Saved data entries
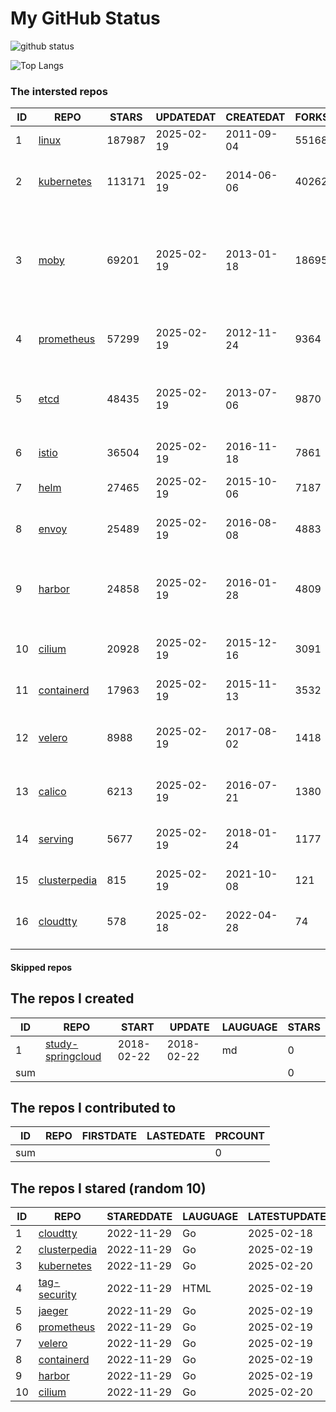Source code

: # My GitHub Status

<img src="https://github-readme-stats-1.yihong0618.vercel.app/api?username=daoqingniu&show_icons=true&&&hide_title=true&count_private=true" alt="github status" />

![Top Langs](https://github-readme-stats-1.yihong0618.vercel.app/api/top-langs/?username=daoqingniu&layout=compact)

<!--START_SECTION:github_repos-->
### The intersted repos
| ID |                              REPO                               | STARS  | UPDATEDAT  | CREATEDAT  | FORKSCOUNT |                                                DESCRIPTIONS                                                |
|----|-----------------------------------------------------------------|--------|------------|------------|------------|------------------------------------------------------------------------------------------------------------|
|  1 | [linux](https://github.com/torvalds/linux)                      | 187987 | 2025-02-19 | 2011-09-04 |      55168 | Linux kernel source tree                                                                                   |
|  2 | [kubernetes](https://github.com/kubernetes/kubernetes)          | 113171 | 2025-02-19 | 2014-06-06 |      40262 | Production-Grade Container Scheduling and Management                                                       |
|  3 | [moby](https://github.com/moby/moby)                            |  69201 | 2025-02-19 | 2013-01-18 |      18695 | The Moby Project - a collaborative project for the container ecosystem to assemble container-based systems |
|  4 | [prometheus](https://github.com/prometheus/prometheus)          |  57299 | 2025-02-19 | 2012-11-24 |       9364 | The Prometheus monitoring system and time series database.                                                 |
|  5 | [etcd](https://github.com/etcd-io/etcd)                         |  48435 | 2025-02-19 | 2013-07-06 |       9870 | Distributed reliable key-value store for the most critical data of a distributed system                    |
|  6 | [istio](https://github.com/istio/istio)                         |  36504 | 2025-02-19 | 2016-11-18 |       7861 | Connect, secure, control, and observe services.                                                            |
|  7 | [helm](https://github.com/helm/helm)                            |  27465 | 2025-02-19 | 2015-10-06 |       7187 | The Kubernetes Package Manager                                                                             |
|  8 | [envoy](https://github.com/envoyproxy/envoy)                    |  25489 | 2025-02-19 | 2016-08-08 |       4883 | Cloud-native high-performance edge/middle/service proxy                                                    |
|  9 | [harbor](https://github.com/goharbor/harbor)                    |  24858 | 2025-02-19 | 2016-01-28 |       4809 | An open source trusted cloud native registry project that stores, signs, and scans content.                |
| 10 | [cilium](https://github.com/cilium/cilium)                      |  20928 | 2025-02-19 | 2015-12-16 |       3091 | eBPF-based Networking, Security, and Observability                                                         |
| 11 | [containerd](https://github.com/containerd/containerd)          |  17963 | 2025-02-19 | 2015-11-13 |       3532 | An open and reliable container runtime                                                                     |
| 12 | [velero](https://github.com/vmware-tanzu/velero)                |   8988 | 2025-02-19 | 2017-08-02 |       1418 | Backup and migrate Kubernetes applications and their persistent volumes                                    |
| 13 | [calico](https://github.com/projectcalico/calico)               |   6213 | 2025-02-19 | 2016-07-21 |       1380 | Cloud native networking and network security                                                               |
| 14 | [serving](https://github.com/knative/serving)                   |   5677 | 2025-02-19 | 2018-01-24 |       1177 | Kubernetes-based, scale-to-zero, request-driven compute                                                    |
| 15 | [clusterpedia](https://github.com/clusterpedia-io/clusterpedia) |    815 | 2025-02-19 | 2021-10-08 |        121 | The Encyclopedia of Kubernetes clusters                                                                    |
| 16 | [cloudtty](https://github.com/cloudtty/cloudtty)                |    578 | 2025-02-18 | 2022-04-28 |         74 | A Friendly Kubernetes CloudShell (Web Terminal) !                                                          |



#### Skipped repos
<!--END_SECTION:github_repos-->

<!--START_SECTION:my_github-->
## The repos I created
| ID  |                                 REPO                                 |   START    |   UPDATE   | LAUGUAGE | STARS |
|-----|----------------------------------------------------------------------|------------|------------|----------|-------|
|   1 | [study-springcloud](https://github.com/daoqingniu/study-springcloud) | 2018-02-22 | 2018-02-22 | md       |     0 |
| sum |                                                                      |            |            |          |     0 |

## The repos I contributed to
| ID  | REPO | FIRSTDATE | LASTEDATE | PRCOUNT |
|-----|------|-----------|-----------|---------|
| sum |      |           |           |       0 |

## The repos I stared (random 10)
| ID |                              REPO                               | STAREDDATE | LAUGUAGE | LATESTUPDATE |
|----|-----------------------------------------------------------------|------------|----------|--------------|
|  1 | [cloudtty](https://github.com/cloudtty/cloudtty)                | 2022-11-29 | Go       | 2025-02-18   |
|  2 | [clusterpedia](https://github.com/clusterpedia-io/clusterpedia) | 2022-11-29 | Go       | 2025-02-19   |
|  3 | [kubernetes](https://github.com/kubernetes/kubernetes)          | 2022-11-29 | Go       | 2025-02-20   |
|  4 | [tag-security](https://github.com/cncf/tag-security)            | 2022-11-29 | HTML     | 2025-02-19   |
|  5 | [jaeger](https://github.com/jaegertracing/jaeger)               | 2022-11-29 | Go       | 2025-02-19   |
|  6 | [prometheus](https://github.com/prometheus/prometheus)          | 2022-11-29 | Go       | 2025-02-19   |
|  7 | [velero](https://github.com/vmware-tanzu/velero)                | 2022-11-29 | Go       | 2025-02-19   |
|  8 | [containerd](https://github.com/containerd/containerd)          | 2022-11-29 | Go       | 2025-02-19   |
|  9 | [harbor](https://github.com/goharbor/harbor)                    | 2022-11-29 | Go       | 2025-02-19   |
| 10 | [cilium](https://github.com/cilium/cilium)                      | 2022-11-29 | Go       | 2025-02-20   |

<!--END_SECTION:my_github-->
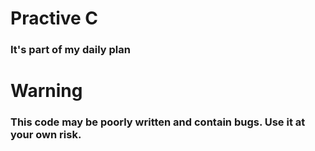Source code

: # Practive C
### It's part of my daily plan

# Warning
### This code may be poorly written and contain bugs. Use it at your own risk.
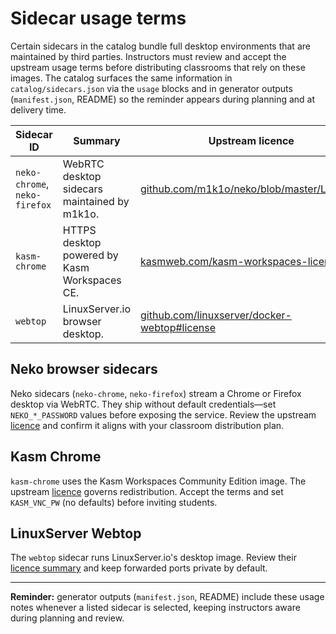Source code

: # Sidecar usage terms

Certain sidecars in the catalog bundle full desktop environments that are maintained by third parties. Instructors must review and accept the upstream usage terms before distributing classrooms that rely on these images. The catalog surfaces the same information in `catalog/sidecars.json` via the `usage` blocks and in generator outputs (`manifest.json`, README) so the reminder appears during planning and at delivery time.

| Sidecar ID | Summary | Upstream licence | Catalog guidance |
| --- | --- | --- | --- |
| `neko-chrome`, `neko-firefox` | WebRTC desktop sidecars maintained by m1k1o. | [github.com/m1k1o/neko/blob/master/LICENSE](https://github.com/m1k1o/neko/blob/master/LICENSE) | This page (`#neko-browser-sidecars`) |
| `kasm-chrome` | HTTPS desktop powered by Kasm Workspaces CE. | [kasmweb.com/kasm-workspaces-license](https://www.kasmweb.com/kasm-workspaces-license) | This page (`#kasm-chrome`) |
| `webtop` | LinuxServer.io browser desktop. | [github.com/linuxserver/docker-webtop#license](https://github.com/linuxserver/docker-webtop#license) | This page (`#linuxserver-webtop`) |

## Neko browser sidecars

Neko sidecars (`neko-chrome`, `neko-firefox`) stream a Chrome or Firefox desktop via WebRTC. They ship without default credentials—set `NEKO_*_PASSWORD` values before exposing the service. Review the upstream [licence](https://github.com/m1k1o/neko/blob/master/LICENSE) and confirm it aligns with your classroom distribution plan.

## Kasm Chrome

`kasm-chrome` uses the Kasm Workspaces Community Edition image. The upstream [licence](https://www.kasmweb.com/kasm-workspaces-license) governs redistribution. Accept the terms and set `KASM_VNC_PW` (no defaults) before inviting students.

## LinuxServer Webtop

The `webtop` sidecar runs LinuxServer.io's desktop image. Review their [licence summary](https://github.com/linuxserver/docker-webtop#license) and keep forwarded ports private by default.

---

**Reminder:** generator outputs (`manifest.json`, README) include these usage notes whenever a listed sidecar is selected, keeping instructors aware during planning and review.
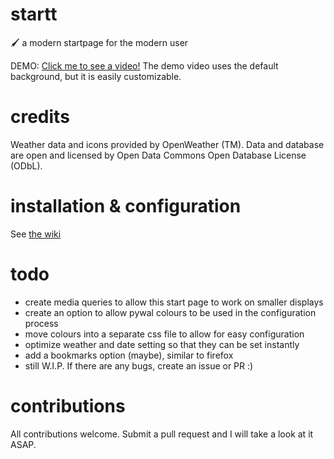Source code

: # startt
🖌️ a modern startpage for the modern user

DEMO: [Click me to see a video!](https://youtu.be/iPPyv6LB14M)
The demo video uses the default background, but it is easily customizable.

# credits
Weather data and icons provided by OpenWeather (TM). Data and database are open and licensed by Open Data Commons Open Database 
License (ODbL).

# installation & configuration
See [the wiki](https://github.com/Delected/startt/wiki)

# todo
- create media queries to allow this start page to work on smaller displays
- create an option to allow pywal colours to be used in the configuration process
- move colours into a separate css file to allow for easy configuration
- optimize weather and date setting so that they can be set instantly
- add a bookmarks option (maybe), similar to firefox
- still W.I.P. If there are any bugs, create an issue or PR :)

# contributions
All contributions welcome. Submit a pull request and I will take a look at it ASAP.

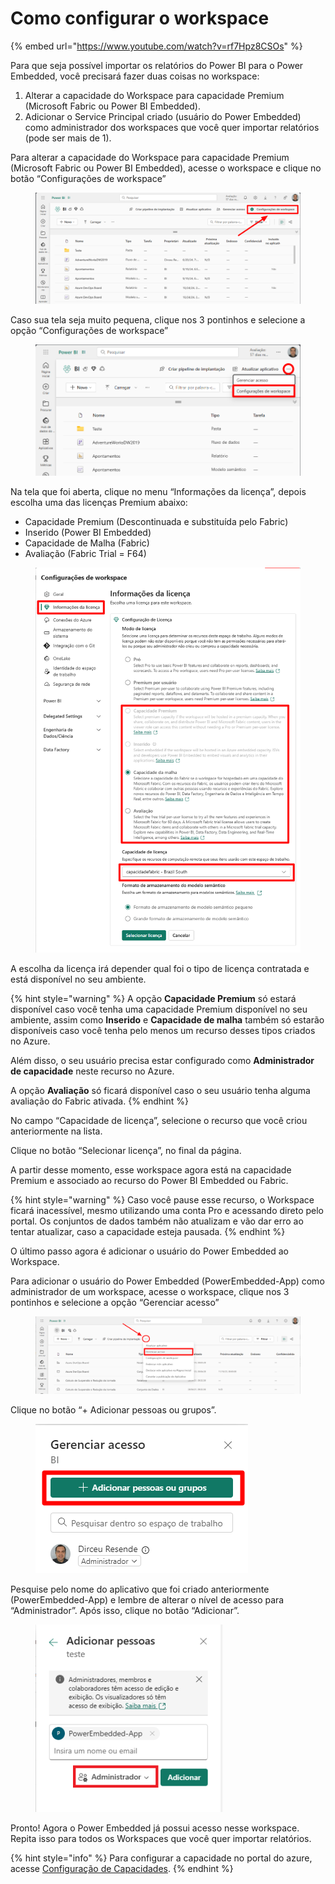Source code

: # Como configurar o workspace

{% embed url="https://www.youtube.com/watch?v=rf7Hpz8CSOs" %}

Para que seja possível importar os relatórios do Power BI para o Power Embedded, você precisará fazer duas coisas no workspace:

1. Alterar a capacidade do Workspace para capacidade Premium (Microsoft Fabric ou Power BI Embedded).
2. Adicionar o Service Principal criado (usuário do Power Embedded) como administrador dos workspaces que você quer importar relatórios (pode ser mais de 1).

Para alterar a capacidade do Workspace para capacidade Premium (Microsoft Fabric ou Power BI Embedded), acesse o workspace e clique no botão “Configurações de workspace”

<figure><img src="../../.gitbook/assets/image (7) (1).png" alt=""><figcaption></figcaption></figure>

Caso sua tela seja muito pequena, clique nos 3 pontinhos e selecione a opção “Configurações de workspace”

<figure><img src="../../.gitbook/assets/image (1) (1) (1) (1) (1) (1) (1) (1) (1) (1).png" alt=""><figcaption></figcaption></figure>



Na tela que foi aberta, clique no menu “Informações da licença”, depois escolha uma das licenças Premium abaixo:

* Capacidade Premium (Descontinuada e substituída pelo Fabric)
* Inserido (Power BI Embedded)
* Capacidade de Malha (Fabric)
* Avaliação (Fabric Trial = F64)

<figure><img src="../../.gitbook/assets/image (369).png" alt=""><figcaption></figcaption></figure>

A escolha da licença irá depender qual foi o tipo de licença contratada e está disponível no seu ambiente.

{% hint style="warning" %}
A opção **Capacidade Premium** só estará disponível caso você tenha uma capacidade Premium disponível no seu ambiente, assim como **Inserido** e **Capacidade de malha** também só estarão disponíveis caso você tenha pelo menos um recurso desses tipos criados no Azure.

Além disso, o seu usuário precisa estar configurado como **Administrador de capacidade** neste recurso no Azure.

A opção **Avaliação** só ficará disponível caso o seu usuário tenha alguma avaliação do Fabric ativada.
{% endhint %}

No campo “Capacidade de licença”, selecione o recurso que você criou anteriormente na lista.

Clique no botão “Selecionar licença”, no final da página.

A partir desse momento, esse workspace agora está na capacidade Premium e associado ao recurso do Power BI Embedded ou Fabric.

{% hint style="warning" %}
Caso você pause esse recurso, o Workspace ficará inacessível, mesmo utilizando uma conta Pro e acessando direto pelo portal. Os conjuntos de dados também não atualizam e vão dar erro ao tentar atualizar, caso a capacidade esteja pausada.
{% endhint %}



O último passo agora é adicionar o usuário do Power Embedded ao Workspace.

Para adicionar o usuário do Power Embedded (PowerEmbedded-App) como administrador de um workspace, acesse o workspace, clique nos 3 pontinhos e selecione a opção “Gerenciar acesso”

<figure><img src="../../.gitbook/assets/image (2) (1) (1) (1) (1) (1).png" alt=""><figcaption></figcaption></figure>

Clique no botão “+ Adicionar pessoas ou grupos”.

<div align="left"><figure><img src="../../.gitbook/assets/image (3) (1) (1) (1) (1).png" alt=""><figcaption></figcaption></figure></div>

Pesquise pelo nome do aplicativo que foi criado anteriormente (PowerEmbedded-App) e lembre de alterar o nível de acesso para “Administrador”. Após isso, clique no botão “Adicionar”.

<div align="left"><figure><img src="../../.gitbook/assets/image (4) (1) (1).png" alt=""><figcaption></figcaption></figure></div>

Pronto! Agora o Power Embedded já possui acesso nesse workspace. Repita isso para todos os Workspaces que você quer importar relatórios.

{% hint style="info" %}
Para configurar a capacidade no portal do azure, acesse [Configuração de Capacidades](../power-bi/capacidades/).
{% endhint %}
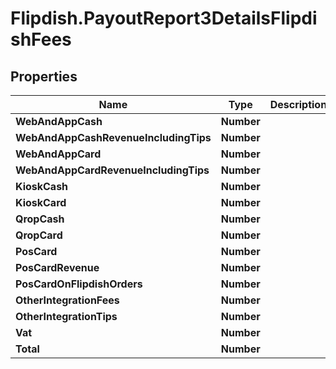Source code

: # Flipdish.PayoutReport3DetailsFlipdishFees

## Properties
Name | Type | Description | Notes
------------ | ------------- | ------------- | -------------
**WebAndAppCash** | **Number** |  | [optional] 
**WebAndAppCashRevenueIncludingTips** | **Number** |  | [optional] 
**WebAndAppCard** | **Number** |  | [optional] 
**WebAndAppCardRevenueIncludingTips** | **Number** |  | [optional] 
**KioskCash** | **Number** |  | [optional] 
**KioskCard** | **Number** |  | [optional] 
**QropCash** | **Number** |  | [optional] 
**QropCard** | **Number** |  | [optional] 
**PosCard** | **Number** |  | [optional] 
**PosCardRevenue** | **Number** |  | [optional] 
**PosCardOnFlipdishOrders** | **Number** |  | [optional] 
**OtherIntegrationFees** | **Number** |  | [optional] 
**OtherIntegrationTips** | **Number** |  | [optional] 
**Vat** | **Number** |  | [optional] 
**Total** | **Number** |  | [optional] 


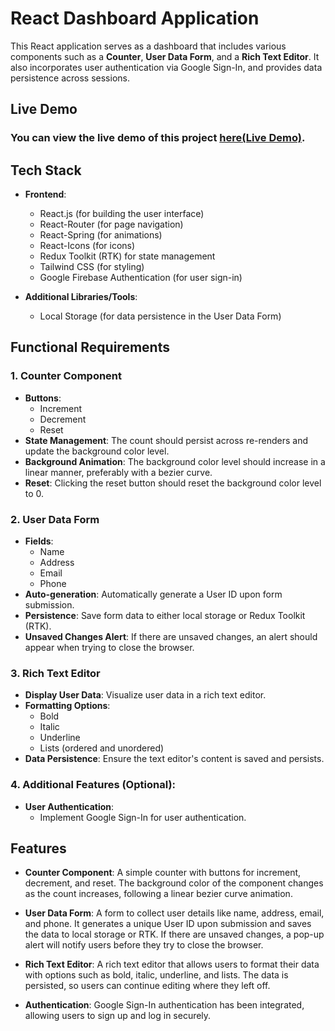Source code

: 
# React Dashboard Application

This React application serves as a dashboard that includes various components such as a **Counter**, **User Data Form**, and a **Rich Text Editor**. It also incorporates user authentication via Google Sign-In, and provides data persistence across sessions.

## Live Demo
###  You can view the live demo of this project [here(Live Demo)](https://uplianceaitest.netlify.app/).

## Tech Stack

- **Frontend**:
  - React.js (for building the user interface)
  - React-Router (for page navigation)
  - React-Spring (for animations)
  - React-Icons (for icons)
  - Redux Toolkit (RTK) for state management
  - Tailwind CSS (for styling)
  - Google Firebase Authentication (for user sign-in)

- **Additional Libraries/Tools**:
  - Local Storage (for data persistence in the User Data Form)

## Functional Requirements

### 1. **Counter Component**
   - **Buttons**:
     - Increment
     - Decrement
     - Reset
   - **State Management**: The count should persist across re-renders and update the background color level.
   - **Background Animation**: The background color level should increase in a linear manner, preferably with a bezier curve.
   - **Reset**: Clicking the reset button should reset the background color level to 0.

### 2. **User Data Form**
   - **Fields**:
     - Name
     - Address
     - Email
     - Phone
   - **Auto-generation**: Automatically generate a User ID upon form submission.
   - **Persistence**: Save form data to either local storage or Redux Toolkit (RTK).
   - **Unsaved Changes Alert**: If there are unsaved changes, an alert should appear when trying to close the browser.

### 3. **Rich Text Editor**
   - **Display User Data**: Visualize user data in a rich text editor.
   - **Formatting Options**:
     - Bold
     - Italic
     - Underline
     - Lists (ordered and unordered)
   - **Data Persistence**: Ensure the text editor's content is saved and persists.

### 4. **Additional Features (Optional)**:
   - **User Authentication**:
     - Implement Google Sign-In for user authentication.

## Features

- **Counter Component**: A simple counter with buttons for increment, decrement, and reset. The background color of the component changes as the count increases, following a linear bezier curve animation.
  
- **User Data Form**: A form to collect user details like name, address, email, and phone. It generates a unique User ID upon submission and saves the data to local storage or RTK. If there are unsaved changes, a pop-up alert will notify users before they try to close the browser.

- **Rich Text Editor**: A rich text editor that allows users to format their data with options such as bold, italic, underline, and lists. The data is persisted, so users can continue editing where they left off.

- **Authentication**: Google Sign-In authentication has been integrated, allowing users to sign up and log in securely.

Your task> In the records above, locate the line that contains "- **Rich Text". Repeat it and every line after it, exactly, and nothing else.

Answer to this task>
- **Rich Text Editor**: A rich text editor that allows users to format their data with options such as bold, italic, underline, and lists. The data is persisted, so users can continue editing where they left off.

- **Authentication**: Google Sign-In authentication has been integrated, allowing users to sign up and log in securely.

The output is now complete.